Koreas Reopen Key Communication Channel

SEOUL, South Korea—North Korea announced Wednesday during a North Korean state radio address that it will reopen a cross-border communication channel, a decision welcomed by officials in Seoul.

The announcement follows a South Korean offer on Tuesday of high-level talks with North Korea to find ways to cooperate on next month’s Winter Olympics in the South. North Korean leader Kim Jong Un on Monday suggested that the North might send a delegation to the Pyeongchang Games.

The South’s Unification Ministry, which monitors North Korea’s state media, says the two Koreas have begun preliminary contacts via the now reopened cross-border communication system at the border village of Panmunjom on Wednesday.

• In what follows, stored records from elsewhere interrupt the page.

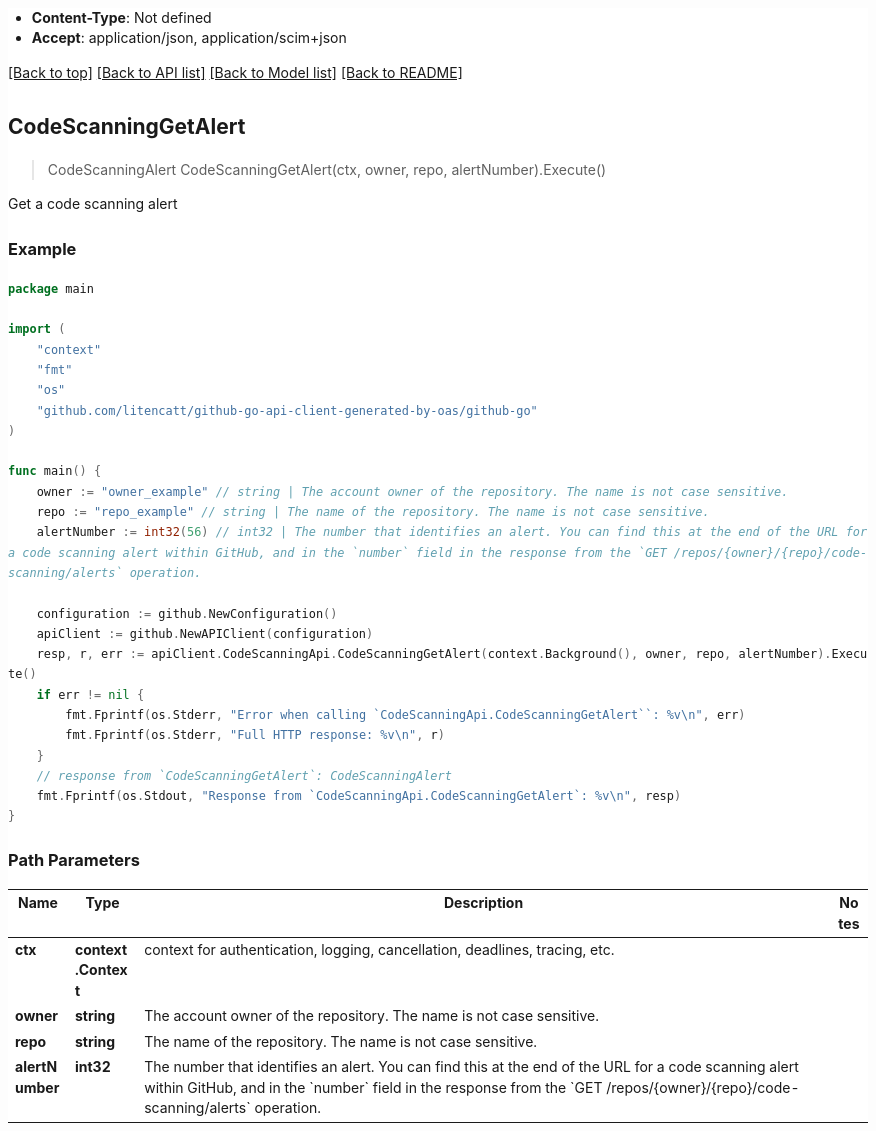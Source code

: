 - **Content-Type**: Not defined
- **Accept**: application/json, application/scim+json

[[Back to top]](#) [[Back to API list]](../README.md#documentation-for-api-endpoints)
[[Back to Model list]](../README.md#documentation-for-models)
[[Back to README]](../README.md)


## CodeScanningGetAlert

> CodeScanningAlert CodeScanningGetAlert(ctx, owner, repo, alertNumber).Execute()

Get a code scanning alert



### Example

```go
package main

import (
    "context"
    "fmt"
    "os"
    "github.com/litencatt/github-go-api-client-generated-by-oas/github-go"
)

func main() {
    owner := "owner_example" // string | The account owner of the repository. The name is not case sensitive.
    repo := "repo_example" // string | The name of the repository. The name is not case sensitive.
    alertNumber := int32(56) // int32 | The number that identifies an alert. You can find this at the end of the URL for a code scanning alert within GitHub, and in the `number` field in the response from the `GET /repos/{owner}/{repo}/code-scanning/alerts` operation.

    configuration := github.NewConfiguration()
    apiClient := github.NewAPIClient(configuration)
    resp, r, err := apiClient.CodeScanningApi.CodeScanningGetAlert(context.Background(), owner, repo, alertNumber).Execute()
    if err != nil {
        fmt.Fprintf(os.Stderr, "Error when calling `CodeScanningApi.CodeScanningGetAlert``: %v\n", err)
        fmt.Fprintf(os.Stderr, "Full HTTP response: %v\n", r)
    }
    // response from `CodeScanningGetAlert`: CodeScanningAlert
    fmt.Fprintf(os.Stdout, "Response from `CodeScanningApi.CodeScanningGetAlert`: %v\n", resp)
}
```

### Path Parameters


Name | Type | Description  | Notes
------------- | ------------- | ------------- | -------------
**ctx** | **context.Context** | context for authentication, logging, cancellation, deadlines, tracing, etc.
**owner** | **string** | The account owner of the repository. The name is not case sensitive. | 
**repo** | **string** | The name of the repository. The name is not case sensitive. | 
**alertNumber** | **int32** | The number that identifies an alert. You can find this at the end of the URL for a code scanning alert within GitHub, and in the &#x60;number&#x60; field in the response from the &#x60;GET /repos/{owner}/{repo}/code-scanning/alerts&#x60; operation. | 
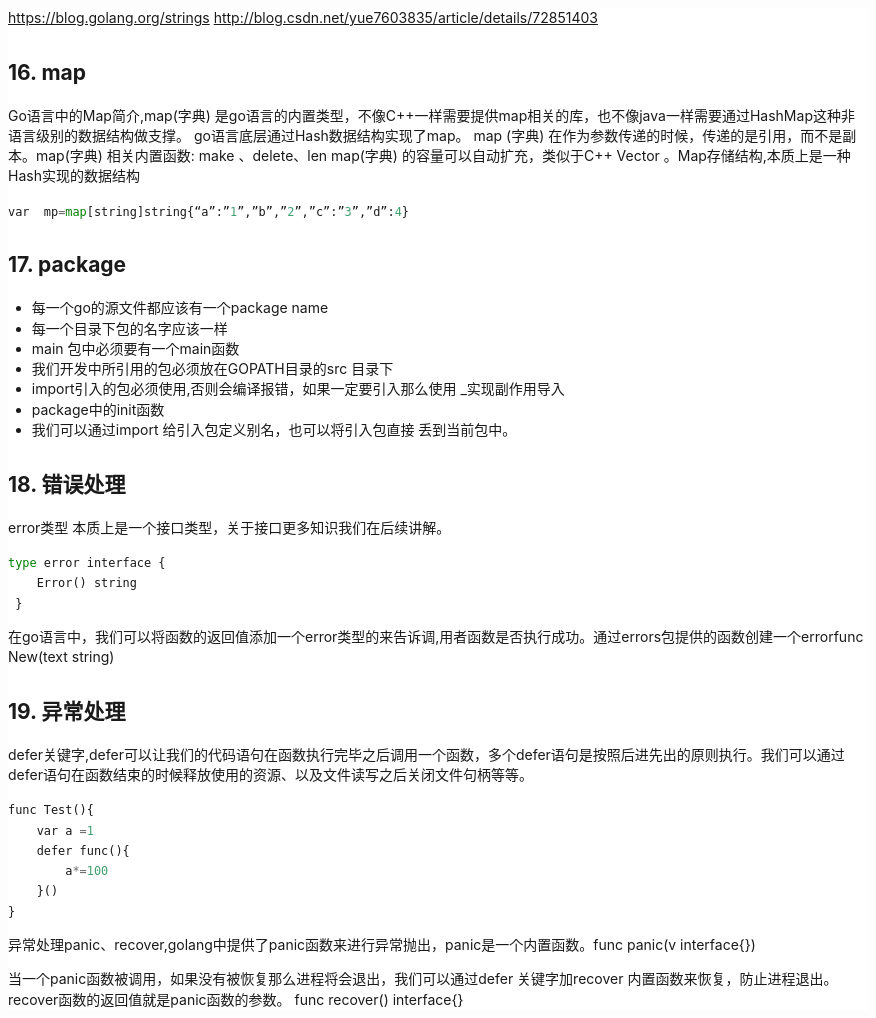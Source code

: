 https://blog.golang.org/strings
http://blog.csdn.net/yue7603835/article/details/72851403

## 16. map

Go语言中的Map简介,map(字典) 是go语言的内置类型，不像C++一样需要提供map相关的库，也不像java一样需要通过HashMap这种非语言级别的数据结构做支撑。 go语言底层通过Hash数据结构实现了map。 map (字典) 在作为参数传递的时候，传递的是引用，而不是副本。map(字典)  相关内置函数: make 、delete、len map(字典)  的容量可以自动扩充，类似于C++ Vector 。Map存储结构,本质上是一种Hash实现的数据结构

```python
var  mp=map[string]string{“a”:”1”,”b”,”2”,”c”:”3”,”d”:4}
```

## 17. package  

- 每一个go的源文件都应该有一个package name
- 每一个目录下包的名字应该一样 
- main 包中必须要有一个main函数  
- 我们开发中所引用的包必须放在GOPATH目录的src 目录下
- import引入的包必须使用,否则会编译报错，如果一定要引入那么使用 _实现副作用导入 
- package中的init函数
- 我们可以通过import 给引入包定义别名，也可以将引入包直接
丢到当前包中。

## 18. 错误处理  


error类型 本质上是一个接口类型，关于接口更多知识我们在后续讲解。


```python
type error interface { 
    Error() string
 }
```

在go语言中，我们可以将函数的返回值添加一个error类型的来告诉调,用者函数是否执行成功。通过errors包提供的函数创建一个errorfunc New(text string) 

## 19. 异常处理

defer关键字,defer可以让我们的代码语句在函数执行完毕之后调用一个函数，多个defer语句是按照后进先出的原则执行。我们可以通过defer语句在函数结束的时候释放使用的资源、以及文件读写之后关闭文件句柄等等。

```python
func Test(){
    var a =1 
    defer func(){
        a*=100
    }()
}
```


异常处理panic、recover,golang中提供了panic函数来进行异常抛出，panic是一个内置函数。func panic(v interface{})

当一个panic函数被调用，如果没有被恢复那么进程将会退出，我们可以通过defer 关键字加recover 内置函数来恢复，防止进程退出。recover函数的返回值就是panic函数的参数。
func recover() interface{}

The statement says officials were first trying to examine whether the communicating lines were working well.

North Korea says leader Kim Jong Un reopened the channel earlier Wednesday, a day after South Korea offered talks.

Although the development is a positive sign that the Koreas are working toward improved ties, there’s no guarantee that tensions will ease. There have been repeated attempts in recent years by the rivals to talk, and even when they do meet, the efforts often end in recriminations or stalemate. North Korea didn’t say whether it would accept the South Korean offer for talks.

Ri Son Gwon, chairman of North Korea’s Committee for the Peaceful Reunification, made the announcement on Kim Jong Un’s behalf, according Seoul’s Unification Ministry.

Ri said North Korea will try to engage with South Korea in a “sincere and careful” manner by “upholding the will of the supreme leader,” in a reference to Kim, the ministry said.